_Your objective_
How many lines in the data below contain the string "wedge"? State that number only.

_The data_
--
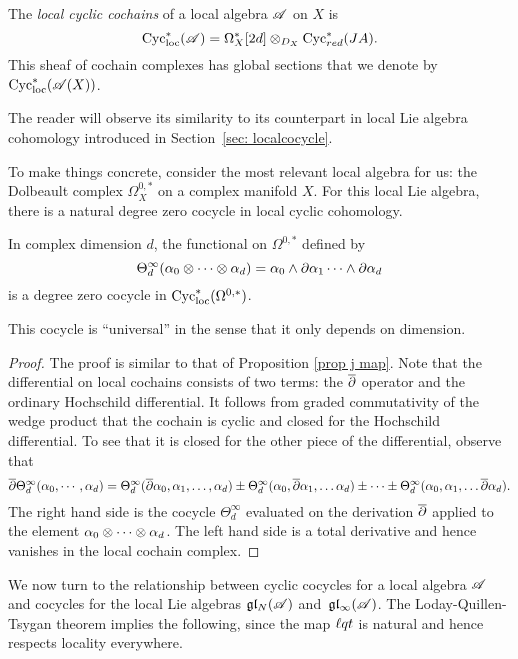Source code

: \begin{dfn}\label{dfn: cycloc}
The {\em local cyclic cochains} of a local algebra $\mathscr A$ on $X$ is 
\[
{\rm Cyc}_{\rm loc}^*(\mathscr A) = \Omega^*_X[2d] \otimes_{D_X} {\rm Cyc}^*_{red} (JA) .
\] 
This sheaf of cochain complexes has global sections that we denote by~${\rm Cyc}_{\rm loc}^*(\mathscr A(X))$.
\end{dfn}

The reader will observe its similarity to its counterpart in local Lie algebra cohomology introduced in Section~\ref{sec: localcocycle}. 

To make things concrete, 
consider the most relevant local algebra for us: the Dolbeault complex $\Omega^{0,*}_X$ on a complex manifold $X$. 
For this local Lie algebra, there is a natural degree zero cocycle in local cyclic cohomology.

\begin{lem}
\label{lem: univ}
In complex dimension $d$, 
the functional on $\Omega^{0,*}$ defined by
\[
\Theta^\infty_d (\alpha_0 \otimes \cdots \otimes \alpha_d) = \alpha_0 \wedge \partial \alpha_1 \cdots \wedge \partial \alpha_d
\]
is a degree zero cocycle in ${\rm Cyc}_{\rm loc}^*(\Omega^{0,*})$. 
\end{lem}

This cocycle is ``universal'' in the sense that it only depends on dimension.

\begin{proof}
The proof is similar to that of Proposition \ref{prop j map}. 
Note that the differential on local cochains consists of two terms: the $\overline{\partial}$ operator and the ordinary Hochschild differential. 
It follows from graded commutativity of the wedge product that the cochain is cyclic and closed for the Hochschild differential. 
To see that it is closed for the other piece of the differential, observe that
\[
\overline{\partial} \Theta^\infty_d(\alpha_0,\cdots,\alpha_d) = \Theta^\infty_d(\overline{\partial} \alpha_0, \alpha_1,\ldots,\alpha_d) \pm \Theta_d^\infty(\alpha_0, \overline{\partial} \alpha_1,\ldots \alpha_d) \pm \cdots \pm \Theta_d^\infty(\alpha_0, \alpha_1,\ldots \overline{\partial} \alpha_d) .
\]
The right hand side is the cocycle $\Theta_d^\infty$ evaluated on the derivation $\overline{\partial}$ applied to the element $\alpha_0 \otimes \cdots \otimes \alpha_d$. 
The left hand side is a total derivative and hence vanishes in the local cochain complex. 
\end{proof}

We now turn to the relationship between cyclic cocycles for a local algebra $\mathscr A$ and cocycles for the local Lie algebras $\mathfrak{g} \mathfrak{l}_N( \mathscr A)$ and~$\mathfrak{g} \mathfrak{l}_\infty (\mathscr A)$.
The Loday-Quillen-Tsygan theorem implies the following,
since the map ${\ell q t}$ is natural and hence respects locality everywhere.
--
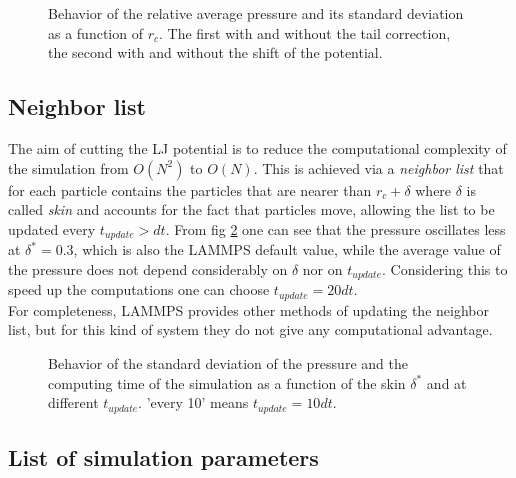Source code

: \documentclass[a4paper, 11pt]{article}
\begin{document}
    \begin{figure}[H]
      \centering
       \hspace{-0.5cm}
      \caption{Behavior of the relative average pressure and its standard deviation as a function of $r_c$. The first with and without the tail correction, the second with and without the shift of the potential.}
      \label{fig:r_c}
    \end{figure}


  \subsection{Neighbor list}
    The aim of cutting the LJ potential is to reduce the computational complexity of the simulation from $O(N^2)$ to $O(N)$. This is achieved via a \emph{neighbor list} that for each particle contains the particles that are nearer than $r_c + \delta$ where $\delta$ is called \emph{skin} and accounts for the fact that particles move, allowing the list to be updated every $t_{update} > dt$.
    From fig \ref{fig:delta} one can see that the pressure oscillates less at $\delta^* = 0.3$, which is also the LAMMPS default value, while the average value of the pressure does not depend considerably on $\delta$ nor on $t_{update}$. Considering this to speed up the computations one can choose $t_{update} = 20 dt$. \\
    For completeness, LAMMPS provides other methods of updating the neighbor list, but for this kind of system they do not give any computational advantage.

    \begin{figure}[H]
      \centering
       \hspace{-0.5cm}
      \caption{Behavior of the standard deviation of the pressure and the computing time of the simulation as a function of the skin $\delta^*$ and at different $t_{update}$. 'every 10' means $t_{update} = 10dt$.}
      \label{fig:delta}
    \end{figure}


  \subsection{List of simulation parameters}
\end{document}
--
_Expected output_
2